Bestand somit zwar im Hinblick auf den Eigentümerbeschluß keine generelle Duldungspflicht für Bull-Terrier in der Wohnungseigentumsanlage, so war es dennoch im Zeitpunkt des erledigenden Ereignisses möglich, daß die Eigentümer aufgrund besonderer Umstände und unter Berücksichtigung der Grundsätze von Treu und Glauben (§ 242 BGB) sowie des allgemeinen Verbots rechtsmißbräuchlichen Handelns und des Schikaneverbots (§ 226 BGB) zur Duldung der Bull-Terrier verpflichtet gewesen wären.

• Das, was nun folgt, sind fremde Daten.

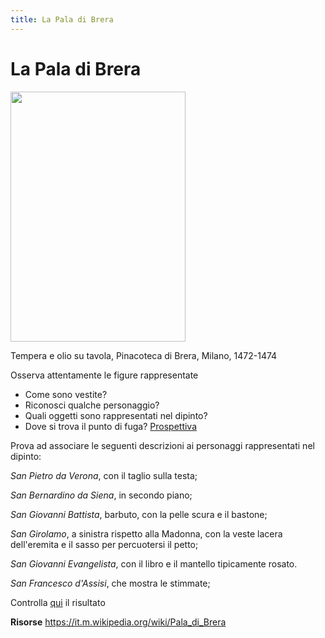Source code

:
 ```yaml
---
title: La Pala di Brera
---
```


# La Pala di Brera


<img src="https://upload.wikimedia.org/wikipedia/commons/9/9e/Piero_della_Francesca_046.jpg" 
width="280" height="400"> 


Tempera e olio su tavola, Pinacoteca di Brera, Milano, 1472-1474

Osserva attentamente le figure rappresentate
- Come sono vestite?
- Riconosci qualche personaggio?
- Quali oggetti sono rappresentati nel dipinto?
- Dove si trova il punto di fuga? [Prospettiva](http://artemondocuore.altervista.org/wp-content/uploads/2019/06/schema-pala.jpg)

Prova ad associare le seguenti descrizioni ai personaggi rappresentati nel dipinto:

*San Pietro da Verona*, con il taglio sulla testa;

*San Bernardino da Siena*, in secondo piano; 

*San Giovanni Battista*, barbuto, con la pelle scura e il bastone;

*San Girolamo*, a sinistra rispetto alla Madonna, con la veste lacera dell'eremita e il sasso per percuotersi il petto;

*San Giovanni Evangelista*, con il libro e il mantello tipicamente rosato.

*San Francesco d'Assisi*, che mostra le stimmate;

Controlla [qui](https://www.thinglink.com/card/1306178347809636355) il risultato

**Risorse**
https://it.m.wikipedia.org/wiki/Pala_di_Brera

Dies hätte angenommen werden können, wenn sich im Rahmen der hierzu erforderlichen weiteren Sachaufklärung bzw. Beweiserhebung die Behauptungen der Beklagten als richtig herausgestellt hätten, die Bull-Terrier seien zunächst von der gesamten Hausgemeinschaft für mehrere Jahre unbeanstandet geduldet worden und die Tiere hätten noch nie jemand belästigt oder gar angegriffen. Vielmehr seien es völlig harmlose Tiere, die aufs Wort gehorchen und gerade gegenüber Kindern sehr verspielt und gutmütig sind, was auch dem Kläger bekannt sei.
Da nach der Erledigung eine weitere Sachaufklärung diesbezüglich nicht mehr möglich (vgl. Baumbach/Hartmann, 50. Aufl., § 91 a ZPO, Anm. 8 C) und damit der Ausgang des Rechtsstreits ungewiß war, entsprach es der Billigkeit, die Kosten gemäß §§ 91 a, 92 Abs. 1 ZPO gegeneinander aufzuheben.
Die Entscheidung konnte gemäß § 524 Abs. 3 Ziffer 4 und Abs. 4 ZPO durch den Einzelrichter erfolgen.